たとえばバルコニーという空間があります。
東京だとほとんどの人がバルコニーを物干し以外で使っていないのではないでしょうか?
わたしは400棟以上住宅をつくってきましたが、これを強く感じています。
日本では建ぺい率の緩和で跳ね出し1mを超えなければ建築面積に含めなくてよいという法律があります。

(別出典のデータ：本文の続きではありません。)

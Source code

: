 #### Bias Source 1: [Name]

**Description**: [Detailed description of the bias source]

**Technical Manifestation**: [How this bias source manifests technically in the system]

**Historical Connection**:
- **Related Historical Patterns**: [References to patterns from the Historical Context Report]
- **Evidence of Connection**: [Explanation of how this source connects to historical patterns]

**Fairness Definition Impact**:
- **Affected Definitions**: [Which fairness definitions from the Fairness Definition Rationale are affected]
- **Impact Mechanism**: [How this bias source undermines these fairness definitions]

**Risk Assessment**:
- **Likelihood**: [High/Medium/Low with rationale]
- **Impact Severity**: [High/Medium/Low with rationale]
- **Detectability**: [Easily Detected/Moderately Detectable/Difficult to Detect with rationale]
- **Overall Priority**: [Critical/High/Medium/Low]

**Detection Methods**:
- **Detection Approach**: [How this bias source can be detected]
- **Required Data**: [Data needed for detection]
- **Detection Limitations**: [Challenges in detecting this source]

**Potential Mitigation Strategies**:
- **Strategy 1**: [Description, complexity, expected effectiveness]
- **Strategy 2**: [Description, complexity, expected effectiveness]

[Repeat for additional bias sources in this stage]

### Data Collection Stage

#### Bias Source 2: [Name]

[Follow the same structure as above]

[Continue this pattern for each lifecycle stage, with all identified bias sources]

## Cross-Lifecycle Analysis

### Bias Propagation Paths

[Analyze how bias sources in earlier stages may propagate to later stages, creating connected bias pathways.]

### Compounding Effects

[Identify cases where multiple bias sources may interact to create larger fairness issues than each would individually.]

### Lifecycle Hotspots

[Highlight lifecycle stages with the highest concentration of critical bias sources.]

この法律を活用してバルコニーを跳ね出し、奥行きの小さいバルコニーが増えました。
そんなバルコニーは外壁の厚みを考慮すると使える奥行きは70センチ程度です。
70センチの奥行きで横に長い空間ですごそうとは思わないですね。
バルコニーは部屋の一部であり自然を感じられる貴重な空間です。
私が設計する場合は奥行きを可能な限り確保するようにしています。
理想は奥行き2m以上。
取れないときは1.5m以上。
それでも難しい場合はせめて1.2m程度は確保したい。
1.2mあればちょっとしたテーブルや椅子を置けたりします。
これは某ホテルのバルコニーですが、温泉につかれる湯船はおいといて、奥行きがあるのでのんびりすごすことができました。
やはり奥行きは大事です。
もう一つ重要なポイントとして、リビングの延長空間としてつくることです。
バルコニーを作ると防水上の理由でまたぎができます。
人間心理的にそういうものがあると隔たりを感じて空間の連続性が途切れてしまいます。
なので高さに余裕があるのなら、バルコニーの床を下げてデッキを敷いてリビングの延長空間のようにつくることを推奨しています。
例えばこんなふうに!
こうすることでストレスなくバルコニーに出ることができるので一気に親しみやすくなります。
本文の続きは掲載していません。